The WHO team, which arrived Thursday from Beijing, received government data indicating that numbers of new SARS cases were diminishing in Guangdong, which has reported 40 deaths, Powell said.
Overnight, officials in Canada confirmed the country's seventh death from SARS, a 57-year-old woman who also had other health problems.
On Thursday, Singapore said a 78-year-old woman had died, raising the island nation's death toll to five. A 56-year-old man died in Hong Kong, bringing its toll to 17.
Health officials raised concerns of a new outbreak at Hong Kong's United Christian Hospital, where at least 10 health workers have been infected.
In Washington, the State Department authorized the departure of nonessential personnel and family members from its embassy in Beijing and from five consular offices in China because of concerns about SARS.
The State Department noted that commercial airlines and most air ambulance services in China will not transport SARS patients.

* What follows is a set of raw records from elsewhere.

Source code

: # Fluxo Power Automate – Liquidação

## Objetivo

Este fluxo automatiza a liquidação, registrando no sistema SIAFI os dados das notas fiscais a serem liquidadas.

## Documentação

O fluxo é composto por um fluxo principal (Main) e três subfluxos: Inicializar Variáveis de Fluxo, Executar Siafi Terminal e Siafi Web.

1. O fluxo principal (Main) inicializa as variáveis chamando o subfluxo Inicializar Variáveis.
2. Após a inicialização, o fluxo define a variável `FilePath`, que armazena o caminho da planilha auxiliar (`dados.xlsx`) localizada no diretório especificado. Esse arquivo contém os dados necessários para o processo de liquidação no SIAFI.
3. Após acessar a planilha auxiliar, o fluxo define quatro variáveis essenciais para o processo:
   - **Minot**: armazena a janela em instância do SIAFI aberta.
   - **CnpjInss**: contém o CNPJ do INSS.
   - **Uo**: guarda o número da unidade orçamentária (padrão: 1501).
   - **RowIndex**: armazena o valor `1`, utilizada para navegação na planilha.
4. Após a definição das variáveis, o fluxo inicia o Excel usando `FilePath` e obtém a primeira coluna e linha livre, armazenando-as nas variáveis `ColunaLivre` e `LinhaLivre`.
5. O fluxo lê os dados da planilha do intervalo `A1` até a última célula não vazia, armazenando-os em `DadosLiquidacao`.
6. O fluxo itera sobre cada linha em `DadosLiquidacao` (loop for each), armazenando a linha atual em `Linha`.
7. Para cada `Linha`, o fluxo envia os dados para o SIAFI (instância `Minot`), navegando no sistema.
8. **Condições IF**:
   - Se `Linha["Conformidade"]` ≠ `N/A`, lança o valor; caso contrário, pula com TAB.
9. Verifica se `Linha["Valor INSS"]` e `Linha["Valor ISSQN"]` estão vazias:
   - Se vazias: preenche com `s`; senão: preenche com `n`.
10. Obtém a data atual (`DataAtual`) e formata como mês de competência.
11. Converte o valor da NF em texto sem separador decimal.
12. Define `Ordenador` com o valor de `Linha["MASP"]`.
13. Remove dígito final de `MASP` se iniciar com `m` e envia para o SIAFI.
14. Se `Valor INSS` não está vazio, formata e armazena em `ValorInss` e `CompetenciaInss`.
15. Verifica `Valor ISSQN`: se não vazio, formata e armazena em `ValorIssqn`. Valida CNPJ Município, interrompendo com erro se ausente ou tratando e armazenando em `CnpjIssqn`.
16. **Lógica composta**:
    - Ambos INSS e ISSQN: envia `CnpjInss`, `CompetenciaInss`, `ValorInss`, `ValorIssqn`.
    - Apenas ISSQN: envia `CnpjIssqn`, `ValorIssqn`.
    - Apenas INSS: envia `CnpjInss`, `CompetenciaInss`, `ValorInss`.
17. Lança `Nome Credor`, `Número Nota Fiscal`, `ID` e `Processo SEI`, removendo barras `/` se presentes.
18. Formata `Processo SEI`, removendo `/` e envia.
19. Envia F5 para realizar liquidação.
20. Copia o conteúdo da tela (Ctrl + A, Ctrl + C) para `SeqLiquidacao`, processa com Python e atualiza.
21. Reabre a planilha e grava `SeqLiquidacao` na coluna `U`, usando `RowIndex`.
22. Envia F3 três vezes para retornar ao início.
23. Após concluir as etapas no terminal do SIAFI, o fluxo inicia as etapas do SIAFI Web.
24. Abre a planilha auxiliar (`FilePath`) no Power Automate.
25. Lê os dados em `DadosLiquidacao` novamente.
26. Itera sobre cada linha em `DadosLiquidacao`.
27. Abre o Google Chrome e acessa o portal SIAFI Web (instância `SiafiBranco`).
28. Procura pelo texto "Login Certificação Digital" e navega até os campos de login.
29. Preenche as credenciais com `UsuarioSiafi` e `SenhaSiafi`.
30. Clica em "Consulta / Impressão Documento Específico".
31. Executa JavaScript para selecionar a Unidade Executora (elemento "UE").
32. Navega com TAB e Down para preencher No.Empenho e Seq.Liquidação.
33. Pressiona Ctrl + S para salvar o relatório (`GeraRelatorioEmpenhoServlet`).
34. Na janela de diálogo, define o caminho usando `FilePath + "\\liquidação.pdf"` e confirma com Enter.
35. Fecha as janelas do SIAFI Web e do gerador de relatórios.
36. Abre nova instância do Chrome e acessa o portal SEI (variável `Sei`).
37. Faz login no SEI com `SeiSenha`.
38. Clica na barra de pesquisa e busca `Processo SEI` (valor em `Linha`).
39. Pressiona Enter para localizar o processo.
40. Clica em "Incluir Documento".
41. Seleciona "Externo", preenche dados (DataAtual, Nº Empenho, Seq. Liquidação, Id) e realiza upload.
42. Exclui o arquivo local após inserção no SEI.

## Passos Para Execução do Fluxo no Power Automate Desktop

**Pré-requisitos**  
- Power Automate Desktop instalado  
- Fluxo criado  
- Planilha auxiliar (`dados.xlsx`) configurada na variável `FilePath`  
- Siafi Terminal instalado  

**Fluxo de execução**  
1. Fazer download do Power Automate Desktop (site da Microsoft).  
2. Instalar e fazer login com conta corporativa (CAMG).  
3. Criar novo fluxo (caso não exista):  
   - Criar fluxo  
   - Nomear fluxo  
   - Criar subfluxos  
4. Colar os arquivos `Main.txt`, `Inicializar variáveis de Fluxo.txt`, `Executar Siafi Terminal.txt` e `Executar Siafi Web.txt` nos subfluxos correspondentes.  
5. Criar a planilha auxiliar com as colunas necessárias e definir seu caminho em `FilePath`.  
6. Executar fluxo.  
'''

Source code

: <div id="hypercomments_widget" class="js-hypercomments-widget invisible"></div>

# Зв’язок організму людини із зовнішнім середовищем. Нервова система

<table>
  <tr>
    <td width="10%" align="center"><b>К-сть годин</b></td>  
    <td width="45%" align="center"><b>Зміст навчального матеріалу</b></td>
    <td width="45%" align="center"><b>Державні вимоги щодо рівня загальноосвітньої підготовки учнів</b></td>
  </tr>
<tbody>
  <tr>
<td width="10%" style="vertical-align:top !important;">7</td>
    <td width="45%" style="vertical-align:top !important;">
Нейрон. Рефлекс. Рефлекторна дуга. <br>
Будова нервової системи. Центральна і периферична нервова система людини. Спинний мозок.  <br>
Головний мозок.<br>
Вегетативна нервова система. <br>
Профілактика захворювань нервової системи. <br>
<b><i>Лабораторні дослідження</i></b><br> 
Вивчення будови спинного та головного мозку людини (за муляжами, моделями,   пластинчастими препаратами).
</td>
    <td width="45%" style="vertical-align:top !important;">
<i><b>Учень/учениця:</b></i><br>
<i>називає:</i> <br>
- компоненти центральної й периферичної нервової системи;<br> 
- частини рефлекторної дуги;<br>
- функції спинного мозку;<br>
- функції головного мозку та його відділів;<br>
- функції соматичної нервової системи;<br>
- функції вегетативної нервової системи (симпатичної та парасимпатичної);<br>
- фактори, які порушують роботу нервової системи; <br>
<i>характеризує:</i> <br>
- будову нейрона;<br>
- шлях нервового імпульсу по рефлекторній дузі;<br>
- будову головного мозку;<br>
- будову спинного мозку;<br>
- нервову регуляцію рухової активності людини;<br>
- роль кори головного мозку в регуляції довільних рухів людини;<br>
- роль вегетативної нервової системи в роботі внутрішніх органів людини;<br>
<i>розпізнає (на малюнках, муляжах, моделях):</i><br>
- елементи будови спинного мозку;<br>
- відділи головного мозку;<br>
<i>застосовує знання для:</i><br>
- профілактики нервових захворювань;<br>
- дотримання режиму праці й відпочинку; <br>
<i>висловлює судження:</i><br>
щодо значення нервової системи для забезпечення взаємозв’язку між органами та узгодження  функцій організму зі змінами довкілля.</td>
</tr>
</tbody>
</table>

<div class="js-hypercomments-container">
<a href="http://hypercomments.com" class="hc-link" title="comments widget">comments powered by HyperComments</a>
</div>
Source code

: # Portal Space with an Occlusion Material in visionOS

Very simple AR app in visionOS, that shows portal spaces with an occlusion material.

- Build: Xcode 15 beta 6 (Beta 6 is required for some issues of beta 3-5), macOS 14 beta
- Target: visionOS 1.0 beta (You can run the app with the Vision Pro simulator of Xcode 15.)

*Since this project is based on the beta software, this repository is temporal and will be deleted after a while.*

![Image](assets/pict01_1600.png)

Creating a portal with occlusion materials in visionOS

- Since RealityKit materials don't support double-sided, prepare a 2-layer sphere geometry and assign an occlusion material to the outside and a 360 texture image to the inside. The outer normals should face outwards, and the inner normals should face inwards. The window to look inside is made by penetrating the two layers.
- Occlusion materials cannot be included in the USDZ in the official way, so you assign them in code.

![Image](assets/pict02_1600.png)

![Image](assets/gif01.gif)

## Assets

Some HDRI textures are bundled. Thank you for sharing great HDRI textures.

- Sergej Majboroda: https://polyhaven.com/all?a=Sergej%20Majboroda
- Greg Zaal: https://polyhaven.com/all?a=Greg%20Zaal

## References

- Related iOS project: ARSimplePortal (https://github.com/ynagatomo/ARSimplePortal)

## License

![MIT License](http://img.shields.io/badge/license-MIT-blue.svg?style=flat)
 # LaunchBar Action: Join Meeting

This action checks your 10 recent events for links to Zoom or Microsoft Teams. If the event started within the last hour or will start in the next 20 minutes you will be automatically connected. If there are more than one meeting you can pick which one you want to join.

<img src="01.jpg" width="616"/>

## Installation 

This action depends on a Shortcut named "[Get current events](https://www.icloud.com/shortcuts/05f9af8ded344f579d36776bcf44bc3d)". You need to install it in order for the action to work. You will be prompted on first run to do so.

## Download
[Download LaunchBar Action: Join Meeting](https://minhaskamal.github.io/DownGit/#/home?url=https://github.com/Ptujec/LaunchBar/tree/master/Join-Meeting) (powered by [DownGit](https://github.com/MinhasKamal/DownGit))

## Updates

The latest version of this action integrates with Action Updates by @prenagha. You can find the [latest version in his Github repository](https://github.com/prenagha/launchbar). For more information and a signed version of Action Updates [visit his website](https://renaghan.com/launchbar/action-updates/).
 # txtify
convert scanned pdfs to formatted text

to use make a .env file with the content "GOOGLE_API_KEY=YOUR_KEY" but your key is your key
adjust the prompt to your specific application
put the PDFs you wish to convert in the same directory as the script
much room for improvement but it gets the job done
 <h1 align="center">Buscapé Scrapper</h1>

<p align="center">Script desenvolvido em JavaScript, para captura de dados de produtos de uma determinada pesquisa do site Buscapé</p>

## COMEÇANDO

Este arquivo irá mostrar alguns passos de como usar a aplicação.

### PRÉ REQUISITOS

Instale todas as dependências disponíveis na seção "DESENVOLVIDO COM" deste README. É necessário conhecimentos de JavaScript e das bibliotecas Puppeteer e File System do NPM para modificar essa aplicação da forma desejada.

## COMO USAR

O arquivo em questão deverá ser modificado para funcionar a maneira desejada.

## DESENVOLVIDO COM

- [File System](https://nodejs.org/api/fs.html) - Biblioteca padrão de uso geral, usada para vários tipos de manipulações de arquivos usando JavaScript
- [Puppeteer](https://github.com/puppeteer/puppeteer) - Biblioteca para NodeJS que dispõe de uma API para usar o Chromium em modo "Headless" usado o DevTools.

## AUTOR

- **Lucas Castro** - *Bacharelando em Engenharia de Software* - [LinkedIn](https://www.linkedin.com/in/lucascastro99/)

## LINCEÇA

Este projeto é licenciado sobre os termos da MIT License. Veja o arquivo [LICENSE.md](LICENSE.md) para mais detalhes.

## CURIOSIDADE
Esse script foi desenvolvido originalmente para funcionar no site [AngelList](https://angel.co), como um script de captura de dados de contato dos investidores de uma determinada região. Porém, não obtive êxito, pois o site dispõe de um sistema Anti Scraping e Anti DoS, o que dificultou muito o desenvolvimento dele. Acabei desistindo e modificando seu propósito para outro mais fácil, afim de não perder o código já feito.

Consulates affected — in Chengdu, Shanghai, Shenyang, Guangzhou and Hong Kong — will remain open.
The WHO team in Guangdong comprises four doctors from the United States, Wales, Germany and Bangladesh.
The Chinese moves toward openness come after foreign criticism of the communist government's reluctance to release information about SARS. Li's apology came at a news conference to which foreign news organizations were not invited.
On Thursday in Beijing, Zhang, the health minister, insisted it is "safe to live in China." He implored people who canceled travel to China to reconsider — contradicting a WHO advisory to avoid Guangdong.
Some in southern China, though, were unhappy with the government's tight hold on information about SARS.
"They should have told us how to prevent it," said Chen Mao, a 67-year-old retiree in Guangzhou who has been taking medicine he hopes will ward it off. "You must observe prevention — eat healthy, keep exercising. Don't be scared — there's no point."